If you are using a known donor, you need to protect yourself emotionally as well as physically. Here are some tips:
- Kristin Kali, a licensed midwife who provides fertility consultations at Maia Midwifery and Preconception Services in the San Francisco Bay area, works with many women who use known donors. “I counsel women to have very open and direct conversations with any potential donor about his sexual practices, as well as those of his partner. Techniques for avoiding disease transmission must be explicitly laid out, as well as what to do if there is a mishap. I advise my clients to lay down a ground rule that anyone can call off the donor relationship at any time, no questions asked. That way, if there has been a sexual transgression or a safety consideration of any kind, the sharing of body fluids can be called off without having to go into a lengthy or embarrassing explanation.”
- Conversations with known donor candidates will often end with the decision NOT to go ahead. Either because the Choice Mom has deal-breakers that cant be met (such as the woman who wanted her will to stipulate family members as guardians, whereas the donor wanted custody if something happened to her). Or because the known donor, going deeper into discussion, realizes he simply isn’t comfortable creating a life he will have so little involvement with.

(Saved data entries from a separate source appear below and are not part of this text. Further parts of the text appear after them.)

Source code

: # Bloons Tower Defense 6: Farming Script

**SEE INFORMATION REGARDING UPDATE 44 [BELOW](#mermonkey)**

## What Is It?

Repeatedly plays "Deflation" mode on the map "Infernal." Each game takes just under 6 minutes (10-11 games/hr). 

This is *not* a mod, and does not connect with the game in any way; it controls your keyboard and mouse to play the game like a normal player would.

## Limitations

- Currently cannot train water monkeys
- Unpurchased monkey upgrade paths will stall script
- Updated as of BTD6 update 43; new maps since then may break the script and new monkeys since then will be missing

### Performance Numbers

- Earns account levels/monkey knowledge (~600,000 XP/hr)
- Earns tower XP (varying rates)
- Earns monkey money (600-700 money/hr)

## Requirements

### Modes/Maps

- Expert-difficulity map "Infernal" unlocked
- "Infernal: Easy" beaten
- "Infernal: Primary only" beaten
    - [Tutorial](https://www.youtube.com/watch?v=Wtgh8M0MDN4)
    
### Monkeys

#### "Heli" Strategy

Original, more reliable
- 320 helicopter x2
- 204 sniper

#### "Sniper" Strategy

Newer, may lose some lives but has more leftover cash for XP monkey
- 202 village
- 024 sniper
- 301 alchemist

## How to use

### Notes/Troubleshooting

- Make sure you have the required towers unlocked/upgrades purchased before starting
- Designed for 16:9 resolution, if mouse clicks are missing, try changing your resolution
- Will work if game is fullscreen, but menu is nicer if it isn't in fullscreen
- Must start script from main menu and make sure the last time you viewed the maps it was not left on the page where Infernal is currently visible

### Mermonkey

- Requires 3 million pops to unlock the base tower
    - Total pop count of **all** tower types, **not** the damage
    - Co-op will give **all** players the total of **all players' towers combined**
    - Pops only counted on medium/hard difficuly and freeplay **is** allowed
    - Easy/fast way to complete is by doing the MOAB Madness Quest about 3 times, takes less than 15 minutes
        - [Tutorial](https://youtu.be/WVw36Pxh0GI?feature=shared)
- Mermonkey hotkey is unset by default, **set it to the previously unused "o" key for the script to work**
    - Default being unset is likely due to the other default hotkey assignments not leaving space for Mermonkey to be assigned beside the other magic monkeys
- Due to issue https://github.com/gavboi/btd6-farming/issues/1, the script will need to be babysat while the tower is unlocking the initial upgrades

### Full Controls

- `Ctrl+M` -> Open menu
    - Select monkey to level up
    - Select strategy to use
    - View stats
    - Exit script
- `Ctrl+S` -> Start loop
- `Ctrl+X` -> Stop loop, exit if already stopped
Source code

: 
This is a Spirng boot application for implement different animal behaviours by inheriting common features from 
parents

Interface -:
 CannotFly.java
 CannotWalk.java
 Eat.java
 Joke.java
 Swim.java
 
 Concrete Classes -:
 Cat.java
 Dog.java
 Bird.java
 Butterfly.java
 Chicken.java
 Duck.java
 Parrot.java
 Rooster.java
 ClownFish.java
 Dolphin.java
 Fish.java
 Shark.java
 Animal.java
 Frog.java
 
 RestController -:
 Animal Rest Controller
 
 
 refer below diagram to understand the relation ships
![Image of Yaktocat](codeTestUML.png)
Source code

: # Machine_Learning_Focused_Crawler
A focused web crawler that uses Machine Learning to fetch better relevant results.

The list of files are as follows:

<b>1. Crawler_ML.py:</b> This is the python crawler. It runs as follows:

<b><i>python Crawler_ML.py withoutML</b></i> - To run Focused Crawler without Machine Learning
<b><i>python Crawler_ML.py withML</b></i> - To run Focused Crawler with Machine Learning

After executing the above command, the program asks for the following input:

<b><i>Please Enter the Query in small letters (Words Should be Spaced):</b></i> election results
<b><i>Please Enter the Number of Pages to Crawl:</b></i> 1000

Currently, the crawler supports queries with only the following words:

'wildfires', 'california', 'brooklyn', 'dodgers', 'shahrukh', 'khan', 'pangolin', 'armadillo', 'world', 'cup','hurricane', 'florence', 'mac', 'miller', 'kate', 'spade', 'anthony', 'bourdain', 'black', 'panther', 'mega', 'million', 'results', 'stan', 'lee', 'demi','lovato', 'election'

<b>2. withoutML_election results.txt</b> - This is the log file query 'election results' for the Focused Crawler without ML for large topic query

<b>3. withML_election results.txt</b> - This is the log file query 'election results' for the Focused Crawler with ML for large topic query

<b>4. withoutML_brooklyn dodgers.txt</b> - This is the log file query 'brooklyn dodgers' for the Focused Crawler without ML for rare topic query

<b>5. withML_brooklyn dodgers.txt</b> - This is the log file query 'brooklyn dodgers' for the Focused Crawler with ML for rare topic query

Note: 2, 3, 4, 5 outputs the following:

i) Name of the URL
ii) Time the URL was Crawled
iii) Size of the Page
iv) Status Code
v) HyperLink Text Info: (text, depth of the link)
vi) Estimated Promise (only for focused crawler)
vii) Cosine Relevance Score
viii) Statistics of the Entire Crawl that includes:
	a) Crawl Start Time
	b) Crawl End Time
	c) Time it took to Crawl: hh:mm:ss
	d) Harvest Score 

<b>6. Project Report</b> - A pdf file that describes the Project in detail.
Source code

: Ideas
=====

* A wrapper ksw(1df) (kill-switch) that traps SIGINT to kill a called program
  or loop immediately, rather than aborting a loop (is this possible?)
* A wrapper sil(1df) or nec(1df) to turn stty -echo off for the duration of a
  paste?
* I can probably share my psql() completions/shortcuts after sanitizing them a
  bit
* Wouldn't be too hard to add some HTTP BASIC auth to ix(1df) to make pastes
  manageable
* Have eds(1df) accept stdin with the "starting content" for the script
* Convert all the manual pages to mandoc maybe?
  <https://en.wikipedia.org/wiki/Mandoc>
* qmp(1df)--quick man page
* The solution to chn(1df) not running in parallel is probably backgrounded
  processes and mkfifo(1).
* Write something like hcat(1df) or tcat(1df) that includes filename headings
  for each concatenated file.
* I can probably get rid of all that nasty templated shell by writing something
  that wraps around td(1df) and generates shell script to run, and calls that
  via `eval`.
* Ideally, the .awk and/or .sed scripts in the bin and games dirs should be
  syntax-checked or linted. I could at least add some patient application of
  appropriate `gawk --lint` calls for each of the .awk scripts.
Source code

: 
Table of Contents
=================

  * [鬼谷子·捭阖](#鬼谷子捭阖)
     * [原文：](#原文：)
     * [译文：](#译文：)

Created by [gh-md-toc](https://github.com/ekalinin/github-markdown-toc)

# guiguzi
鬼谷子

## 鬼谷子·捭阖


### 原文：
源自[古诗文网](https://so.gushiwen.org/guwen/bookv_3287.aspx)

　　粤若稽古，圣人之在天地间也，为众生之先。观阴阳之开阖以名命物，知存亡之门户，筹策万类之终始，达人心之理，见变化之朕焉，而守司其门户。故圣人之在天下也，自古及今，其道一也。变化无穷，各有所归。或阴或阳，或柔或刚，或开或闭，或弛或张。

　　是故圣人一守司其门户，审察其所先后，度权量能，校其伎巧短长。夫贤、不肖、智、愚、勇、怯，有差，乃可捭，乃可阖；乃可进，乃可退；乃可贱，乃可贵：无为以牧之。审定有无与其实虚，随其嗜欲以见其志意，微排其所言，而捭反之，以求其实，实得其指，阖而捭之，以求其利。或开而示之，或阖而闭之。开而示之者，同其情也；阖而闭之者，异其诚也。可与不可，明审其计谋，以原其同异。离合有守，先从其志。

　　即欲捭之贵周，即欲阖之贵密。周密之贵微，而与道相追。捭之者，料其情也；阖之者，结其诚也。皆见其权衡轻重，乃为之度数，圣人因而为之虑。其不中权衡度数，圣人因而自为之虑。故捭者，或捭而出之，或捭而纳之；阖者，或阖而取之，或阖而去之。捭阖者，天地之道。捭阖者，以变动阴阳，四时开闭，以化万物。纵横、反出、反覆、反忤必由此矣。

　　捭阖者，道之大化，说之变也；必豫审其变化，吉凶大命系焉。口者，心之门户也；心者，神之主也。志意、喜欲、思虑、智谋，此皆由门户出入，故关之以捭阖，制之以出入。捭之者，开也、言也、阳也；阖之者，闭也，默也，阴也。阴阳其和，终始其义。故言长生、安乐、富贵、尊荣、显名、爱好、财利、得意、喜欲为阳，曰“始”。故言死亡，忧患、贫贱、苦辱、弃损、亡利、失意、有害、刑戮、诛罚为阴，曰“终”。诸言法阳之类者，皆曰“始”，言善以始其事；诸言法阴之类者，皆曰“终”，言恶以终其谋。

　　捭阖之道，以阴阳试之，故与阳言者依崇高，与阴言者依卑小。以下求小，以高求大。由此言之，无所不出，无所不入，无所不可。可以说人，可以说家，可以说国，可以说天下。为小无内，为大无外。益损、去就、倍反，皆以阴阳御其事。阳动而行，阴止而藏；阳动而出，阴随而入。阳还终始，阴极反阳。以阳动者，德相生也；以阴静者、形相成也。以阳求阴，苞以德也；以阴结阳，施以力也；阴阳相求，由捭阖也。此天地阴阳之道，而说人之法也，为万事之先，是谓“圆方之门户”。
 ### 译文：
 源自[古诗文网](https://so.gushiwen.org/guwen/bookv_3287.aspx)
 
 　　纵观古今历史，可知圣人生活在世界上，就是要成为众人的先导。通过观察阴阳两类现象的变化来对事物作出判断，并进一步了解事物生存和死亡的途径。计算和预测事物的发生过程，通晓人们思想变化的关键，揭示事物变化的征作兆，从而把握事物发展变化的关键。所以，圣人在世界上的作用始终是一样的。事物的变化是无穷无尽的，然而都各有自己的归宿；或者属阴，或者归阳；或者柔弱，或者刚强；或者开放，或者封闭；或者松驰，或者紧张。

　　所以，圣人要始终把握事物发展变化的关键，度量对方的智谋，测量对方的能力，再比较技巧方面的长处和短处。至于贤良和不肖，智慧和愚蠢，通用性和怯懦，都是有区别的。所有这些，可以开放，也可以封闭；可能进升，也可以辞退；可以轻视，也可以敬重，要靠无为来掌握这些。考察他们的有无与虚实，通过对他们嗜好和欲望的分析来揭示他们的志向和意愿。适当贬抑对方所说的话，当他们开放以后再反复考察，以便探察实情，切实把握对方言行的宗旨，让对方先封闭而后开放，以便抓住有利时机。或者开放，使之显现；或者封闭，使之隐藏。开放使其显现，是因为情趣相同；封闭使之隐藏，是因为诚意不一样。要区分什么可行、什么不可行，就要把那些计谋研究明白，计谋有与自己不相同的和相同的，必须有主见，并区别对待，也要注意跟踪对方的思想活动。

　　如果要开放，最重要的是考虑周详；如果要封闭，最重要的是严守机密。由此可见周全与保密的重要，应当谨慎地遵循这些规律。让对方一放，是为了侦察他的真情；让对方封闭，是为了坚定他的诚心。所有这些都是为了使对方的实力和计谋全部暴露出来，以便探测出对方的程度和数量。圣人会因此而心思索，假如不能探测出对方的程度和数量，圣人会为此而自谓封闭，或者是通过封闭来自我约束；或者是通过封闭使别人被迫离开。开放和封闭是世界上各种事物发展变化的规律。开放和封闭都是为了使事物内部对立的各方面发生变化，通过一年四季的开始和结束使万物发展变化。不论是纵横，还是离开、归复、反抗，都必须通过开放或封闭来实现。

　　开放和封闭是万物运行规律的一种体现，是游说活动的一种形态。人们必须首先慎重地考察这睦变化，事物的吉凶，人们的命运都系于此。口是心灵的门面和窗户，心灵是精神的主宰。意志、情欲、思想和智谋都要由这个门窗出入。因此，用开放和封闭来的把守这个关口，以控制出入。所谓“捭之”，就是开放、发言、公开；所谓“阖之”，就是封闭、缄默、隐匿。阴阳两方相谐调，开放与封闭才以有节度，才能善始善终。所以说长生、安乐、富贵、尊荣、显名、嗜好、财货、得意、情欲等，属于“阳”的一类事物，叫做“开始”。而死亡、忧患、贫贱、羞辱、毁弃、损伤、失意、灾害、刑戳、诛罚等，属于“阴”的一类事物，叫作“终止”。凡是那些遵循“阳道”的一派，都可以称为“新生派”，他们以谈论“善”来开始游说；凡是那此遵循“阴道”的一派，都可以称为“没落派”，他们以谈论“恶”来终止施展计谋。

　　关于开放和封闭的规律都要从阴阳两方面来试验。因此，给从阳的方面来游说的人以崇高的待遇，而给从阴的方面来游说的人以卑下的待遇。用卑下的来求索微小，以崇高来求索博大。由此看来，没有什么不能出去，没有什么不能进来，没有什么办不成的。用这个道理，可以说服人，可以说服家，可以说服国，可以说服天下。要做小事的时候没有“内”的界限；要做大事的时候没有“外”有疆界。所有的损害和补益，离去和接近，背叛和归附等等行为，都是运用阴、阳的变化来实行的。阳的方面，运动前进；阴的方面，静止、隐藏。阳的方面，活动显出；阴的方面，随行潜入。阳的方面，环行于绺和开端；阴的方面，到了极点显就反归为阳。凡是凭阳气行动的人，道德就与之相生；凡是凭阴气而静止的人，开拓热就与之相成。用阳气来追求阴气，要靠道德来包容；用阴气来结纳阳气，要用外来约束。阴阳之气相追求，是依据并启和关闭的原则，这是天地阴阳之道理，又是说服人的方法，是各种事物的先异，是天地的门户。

It is much better to identify those issues before a child is created, rather than after. There are many legal cases involving known donor situations that went awry after the fact. I even known a Choice Mom whose known donor was on board for more than a year as she tried to conceive, wanting to be a co-parent, but after she became pregnant decided he didnt want to be involved in their life after all. They co-owned a house and she had to sell and move late in her pregnancy.
In-depth conversations are needed, ideally with the guidance of a third party who can put it into contract form, to try to flush out all the hesitations, miscommunication and assumptions.
- Fernanda is one Choice Mom who dealt with heartache when several known donor candidates changed their mind. She reminds women that “yes,” “no” and maybe” are all variable answers. She suggests having a Plan B, to make sure you arent so desperately invested in one option that you waste time waiting for the ultimate yes.
- It’s also important to recognize that YOU should be able to change your mind as well. Plan in advance what your priorities are so that you dont end up agreeing to something in the emotion of moving forward that you might ultimately regret.